Infrastructure protectionUsing natural, engineering solutions to help U.K. address extreme weather events

Published 28 July 2014

The United Kingdom is seeing increased seasonal flood damage not only from coastal and river surges, but from rising groundwater as well. The scale and unpredictability of these events in recent years, while devastating, can also serve as a helpful mirror of future climate change and its predicted effects in the longer term. Experts say that natural solutions, such as reforestation, to improve flood defenses and attempts to keep water in place may provide both short and long term solutions.

Following reports such as the 2013URS plan – titled Payments for Ecosystem Services: A Best Practice Guide — on behalf of the U.K. Department for Environment, Food & Rural Affairs (DEFRA), and more recent appeals, a broader picture of U.K. climate change preparation on a local scale is forming, and it points toward not just engineered solutions, but also natural ones.

As URS operations director Jon Robinson writes in the Telegraph, much of the United Kingdom is seeing increased seasonal flood damage not only from coastal and river surges, but from rising groundwater as well. The scale and unpredictability of these events in recent years, while devastating, can also serve as a helpful mirror of future climate change and its predicted effects in the longer term — allowing researchers such as Robinson the chance to plan accordingly.

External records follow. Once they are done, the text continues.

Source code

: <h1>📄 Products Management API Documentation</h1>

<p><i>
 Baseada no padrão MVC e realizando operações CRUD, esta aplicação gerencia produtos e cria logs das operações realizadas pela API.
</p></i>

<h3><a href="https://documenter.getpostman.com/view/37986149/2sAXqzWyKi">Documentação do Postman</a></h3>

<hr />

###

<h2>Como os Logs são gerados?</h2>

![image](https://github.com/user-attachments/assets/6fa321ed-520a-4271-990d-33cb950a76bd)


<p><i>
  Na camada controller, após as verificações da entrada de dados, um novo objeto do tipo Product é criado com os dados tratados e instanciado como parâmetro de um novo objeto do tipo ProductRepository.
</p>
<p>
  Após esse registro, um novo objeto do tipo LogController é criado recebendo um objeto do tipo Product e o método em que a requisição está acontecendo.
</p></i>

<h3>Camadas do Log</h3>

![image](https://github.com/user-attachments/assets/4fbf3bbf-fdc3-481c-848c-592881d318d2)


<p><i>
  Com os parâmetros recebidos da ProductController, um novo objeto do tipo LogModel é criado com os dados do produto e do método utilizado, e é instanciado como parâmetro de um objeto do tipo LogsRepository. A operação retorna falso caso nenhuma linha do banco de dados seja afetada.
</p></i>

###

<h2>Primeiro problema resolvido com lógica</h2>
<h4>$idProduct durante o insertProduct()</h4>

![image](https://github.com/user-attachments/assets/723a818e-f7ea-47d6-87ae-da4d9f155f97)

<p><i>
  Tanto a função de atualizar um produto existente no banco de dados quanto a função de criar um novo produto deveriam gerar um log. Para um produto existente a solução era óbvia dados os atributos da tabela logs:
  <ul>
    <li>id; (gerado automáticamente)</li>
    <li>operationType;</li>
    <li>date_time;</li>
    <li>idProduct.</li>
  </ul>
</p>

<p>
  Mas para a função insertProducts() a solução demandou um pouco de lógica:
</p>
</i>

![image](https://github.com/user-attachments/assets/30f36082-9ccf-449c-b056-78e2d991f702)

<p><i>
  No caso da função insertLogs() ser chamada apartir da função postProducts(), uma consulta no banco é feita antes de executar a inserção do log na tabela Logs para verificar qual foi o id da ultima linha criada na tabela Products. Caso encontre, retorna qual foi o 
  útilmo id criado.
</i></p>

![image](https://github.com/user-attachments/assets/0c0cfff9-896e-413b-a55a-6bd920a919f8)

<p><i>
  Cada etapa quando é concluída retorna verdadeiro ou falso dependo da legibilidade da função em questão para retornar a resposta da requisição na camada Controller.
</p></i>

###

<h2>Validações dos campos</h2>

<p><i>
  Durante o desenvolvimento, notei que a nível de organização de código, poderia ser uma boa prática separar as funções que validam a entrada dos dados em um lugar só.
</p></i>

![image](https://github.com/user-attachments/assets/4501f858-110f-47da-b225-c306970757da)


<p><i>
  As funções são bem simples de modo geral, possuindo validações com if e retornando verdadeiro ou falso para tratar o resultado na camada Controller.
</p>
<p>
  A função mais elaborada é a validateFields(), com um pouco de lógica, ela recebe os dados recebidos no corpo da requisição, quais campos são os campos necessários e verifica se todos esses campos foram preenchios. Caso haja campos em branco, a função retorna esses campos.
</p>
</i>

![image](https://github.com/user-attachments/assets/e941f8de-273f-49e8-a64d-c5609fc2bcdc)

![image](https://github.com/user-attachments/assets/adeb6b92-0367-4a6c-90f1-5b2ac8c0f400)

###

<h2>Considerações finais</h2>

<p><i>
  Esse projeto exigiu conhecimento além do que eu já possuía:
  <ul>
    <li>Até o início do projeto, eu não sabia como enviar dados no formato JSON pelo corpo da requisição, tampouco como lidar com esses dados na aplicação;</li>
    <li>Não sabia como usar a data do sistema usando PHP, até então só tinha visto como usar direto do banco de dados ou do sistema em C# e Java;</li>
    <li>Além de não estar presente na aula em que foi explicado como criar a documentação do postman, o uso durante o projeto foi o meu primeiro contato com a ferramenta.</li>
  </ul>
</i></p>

In light of this, Robinson urges that naturally improved flood defenses and attempts to keep water in place mayt also provide both short and long term solutions. He cites simple, ecological steps such as reforestation within the “catchment areas” of major river systems and the application of woodlands instead of grasslands in open areas to be feasible — the latter a measure he cites to be around sixty times better at absorbing rainfall.

Additionally, financial actions can be taken to incentivize these steps. He mentions the concept of “natural capital valuation” which involves establishing a federal price on aspects of nature that would help preserve the environment and ecosystem. On top of this, farmers could be compensated in advance for allowing lands to act as temporary reservoirs or to be reforested for water retention.

Robinson, however, urges that in order for such wide scale coordination to occur, the collaboration of group such as DEFRA, the Environment Agency, the Treasury, the Forestry Commission, and the Department for Communities and Local Government, in addition to private sector groups such as the National Farmers Union and Woodland Trust.

“We need to rethink binary positions of hard-engineered defenses versus soft natural flood risk management. Innovative combinations of both are required to tackle the challenges that lie ahead,” he said.